The meeting with Uganda Human Rights Commission (UHRC) did not take off as planned after the rights body chairperson turned up with only two technical officers.

The Speaker of Parliament Anita Among summoned UHRC boss Mariam Wangadya and other commissioners over human rights abuses.

According to the Leader of Opposition in Parliament Mathias Mpuuga, the invitation required her to come with the Commissioners with whom she runs UHRC.

“Another meeting will be fixed this week,” Mpuuga said on Monday.

“We want to explore all the available avenues and get to the bottom of the abductions and enforced disappearances of our people. We shall not leave any room for scapegoats and flimsy excuses on the part of the state. Justice and rule of law must prevail,” he added.

“Earlier today, I met UHRC Chairperson. This is a continuation of efforts to address concerns about missing persons and other human rights-related issues,” Among said on Monday, December 11, 2023.

She explained that the meeting was preparatory to another one scheduled later this month, which will involve the entire membership of the Uganda Human Rights Commission, the Police leadership and the Ministry of Internal Affairs.

In attendance was the Leader of the Opposition in Parliament Mathias Mpuuga, Commissioner of Parliament Solomon Silwany and Kimanya-Kabonera Abed Bwanika.

On December 5, Parliament stood over the second demand by the Opposition to establish a Judicial Commission of Inquiry to investigate what Mpuuga said are “glaring” human rights violations. 

“We propose that the said Commission of Inquiry be chaired by a Judge of the High Court. We believe that the Commission will be endowed with the authority, independence, and resources necessary to uncover the truth, to hold those responsible, accountable, and to ensure that justice prevails,” Mpuuga, the Nyendo-Mukungwe MP on the National Unity (NUP) Platform party ticket, said in his rejoinder to the statement on the alleged unabated human rights abuses and the shrinking civic space.

He argued that like the previous statements on the issue, the Government has again taken a defensive approach to matters in which it is supposed to take the lead role in investigating and finding redress to the public outcry.

“It is not right and proper for the Government to merely dismiss issues, summarily, without giving due regard to the overwhelming evidence presented in different for a,” Mpuuga said.

Gen. David Muhoozi, the state minister for internal affairs, acknowledges the statement by Mpuuga but insisted that the Government continues to account to the citizenry.

The Speaker has been holding meetings with Mpuuga’s team and the Government to try and break the impasse over the boycott of the plenary sessions that the Opposition staged since October 19, 2023, slowing down parliamentary business.

UHRC findings

On October 10, 2023, UHRC said the NUP Secretary General David Lewis Rubongoya sent a list of 30 names of alleged missing persons to the chairperson of the UHRC, Marriam Wangadya.
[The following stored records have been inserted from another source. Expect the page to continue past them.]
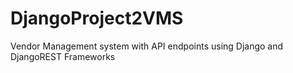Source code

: # DjangoProject2VMS
Vendor Management system with API endpoints using Django and DjangoREST Frameworks
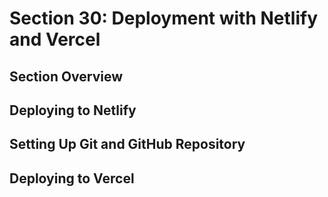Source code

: # Section 30: Deployment with Netlify and Vercel

## Section Overview

## Deploying to Netlify

## Setting Up Git and GitHub Repository

## Deploying to Vercel
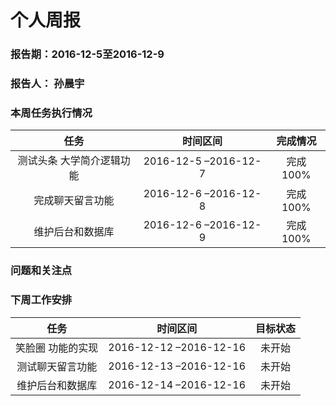# 个人周报
### 报告期：2016-12-5至2016-12-9 
### 报告人： 孙晨宇
### 本周任务执行情况
| 任务 |	时间区间  | 完成情况 |
| :--------:| :--------:| :--: |
|测试头条 大学简介逻辑功能|2016-12-5 –2016-12-7|完成100%|
|完成聊天留言功能|2016-12-6 –2016-12-8|完成100%|
|维护后台和数据库|2016-12-6 –2016-12-9|完成100%|
### 问题和关注点
#### 
### 下周工作安排
| 任务 |	时间区间  | 目标状态 |
| :--------:| :--------:| :--: |
|笑脸圈 功能的实现|2016-12-12 –2016-12-16 |未开始|
|测试聊天留言功能|2016-12-13 –2016-12-16|未开始|
|维护后台和数据库|2016-12-14 –2016-12-16|未开始|
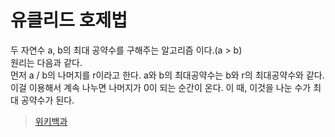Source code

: # 유클리드 호제법
두 자연수 a, b의 최대 공약수를 구해주는 알고리즘 이다.(a > b)   
원리는 다음과 같다.    
먼저 a / b의 나머지를 r이라고 한다.
a와 b의 최대공약수는 b와 r의 최대공약수와 같다.   
이걸 이용해서 계속 나누면 나머지가 0이 되는 순간이 온다.
이 때, 이것을 나눈 수가 최대 공약수가 된다.

><a href = "https://ko.wikipedia.org/wiki/%EC%9C%A0%ED%81%B4%EB%A6%AC%EB%93%9C_%ED%98%B8%EC%A0%9C%EB%B2%95">위키백과</a>
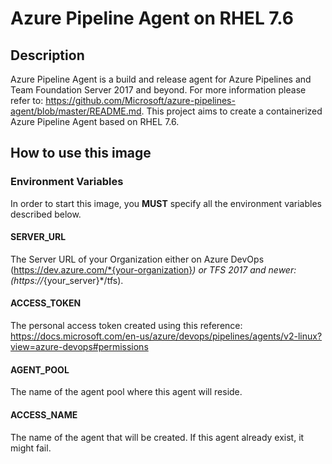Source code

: # Azure Pipeline Agent on RHEL 7.6
## Description

Azure Pipeline Agent is a build and release agent for Azure Pipelines and Team Foundation Server 2017 and beyond.
For more information please refer to: https://github.com/Microsoft/azure-pipelines-agent/blob/master/README.md. This
project aims to create a containerized Azure Pipeline Agent based on RHEL 7.6.

## How to use this image
### Environment Variables

In order to start this image, you **MUST** specify all the environment variables described below.

#### SERVER_URL

The Server URL of your Organization either on Azure DevOps (https://dev.azure.com/*{your-organization}*) or TFS 2017 and 
newer: (https://*{your_server}*/tfs).

#### ACCESS_TOKEN

The personal access token created using this reference: https://docs.microsoft.com/en-us/azure/devops/pipelines/agents/v2-linux?view=azure-devops#permissions

#### AGENT_POOL

The name of the agent pool where this agent will reside.

#### ACCESS_NAME

The name of the agent that will be created. If this agent already exist, it might fail.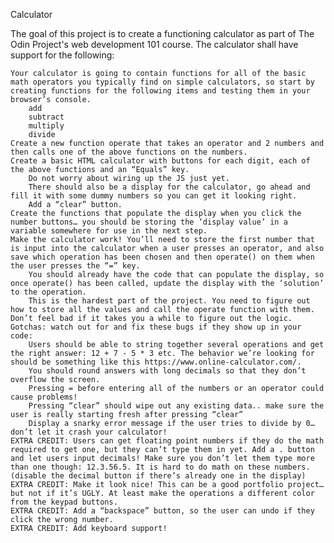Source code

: Calculator

The goal of this project is to create a functioning calculator as part of The Odin Project's web development 101 course. The calculator shall have support for the following:


    Your calculator is going to contain functions for all of the basic math operators you typically find on simple calculators, so start by creating functions for the following items and testing them in your browser’s console.
        add
        subtract
        multiply
        divide
    Create a new function operate that takes an operator and 2 numbers and then calls one of the above functions on the numbers.
    Create a basic HTML calculator with buttons for each digit, each of the above functions and an “Equals” key.
        Do not worry about wiring up the JS just yet.
        There should also be a display for the calculator, go ahead and fill it with some dummy numbers so you can get it looking right.
        Add a “clear” button.
    Create the functions that populate the display when you click the number buttons… you should be storing the ‘display value’ in a variable somewhere for use in the next step.
    Make the calculator work! You’ll need to store the first number that is input into the calculator when a user presses an operator, and also save which operation has been chosen and then operate() on them when the user presses the “=” key.
        You should already have the code that can populate the display, so once operate() has been called, update the display with the ‘solution’ to the operation.
        This is the hardest part of the project. You need to figure out how to store all the values and call the operate function with them. Don’t feel bad if it takes you a while to figure out the logic.
    Gotchas: watch out for and fix these bugs if they show up in your code:
        Users should be able to string together several operations and get the right answer: 12 + 7 - 5 * 3 etc. The behavior we’re looking for should be something like this https://www.online-calculator.com/.
        You should round answers with long decimals so that they don’t overflow the screen.
        Pressing = before entering all of the numbers or an operator could cause problems!
        Pressing “clear” should wipe out any existing data.. make sure the user is really starting fresh after pressing “clear”
        Display a snarky error message if the user tries to divide by 0… don’t let it crash your calculator!
    EXTRA CREDIT: Users can get floating point numbers if they do the math required to get one, but they can’t type them in yet. Add a . button and let users input decimals! Make sure you don’t let them type more than one though: 12.3.56.5. It is hard to do math on these numbers. (disable the decimal button if there’s already one in the display)
    EXTRA CREDIT: Make it look nice! This can be a good portfolio project… but not if it’s UGLY. At least make the operations a different color from the keypad buttons.
    EXTRA CREDIT: Add a “backspace” button, so the user can undo if they click the wrong number.
    EXTRA CREDIT: Add keyboard support!
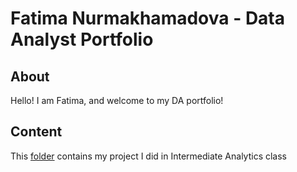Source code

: # Fatima Nurmakhamadova - Data Analyst Portfolio 

## About

Hello! I am Fatima, and welcome to my DA portfolio!

## Content
This [folder](https://github.com/fatishi/My_Portfolio/tree/main/Intermediate%20Analytics) contains my project I did in Intermediate Analytics class 

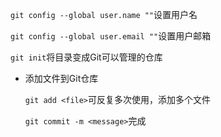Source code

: `git config --global user.name ""`设置用户名

`git config --global user.email ""`设置用户邮箱

`git init`将目录变成Git可以管理的仓库

- 添加文件到Git仓库

  `git add <file>`可反复多次使用，添加多个文件

  `git commit -m <message>`完成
“Notably, among these 30, five individuals were reportedly arrested in Nakaseke between January and February 2023. The UHRC commenced investigations into the complaints to establish the facts behind the allegations. The aim was to guide the Commission on the next course of action,” it said. 

It said the findings of these investigations established that 12 of the persons who were reported missing were arrested on suspicion of having committed several offenses and were either released on police bond or court bail.

The Opposition MPs started boycotting the plenary sessions over alleged human rights abuses of their members and supporters on October 10, 2023, and still maintain they will only return after the Government gives a comprehensive response to their demands. The opposition has since called off the boycott.

Mpuuga summarized their demands into six points and these include responding to the issues of missing persons (18), detention without trial, human rights violations in the fishing communities, targeting and victimizing Muslims, shrinking civic space and trying civilians.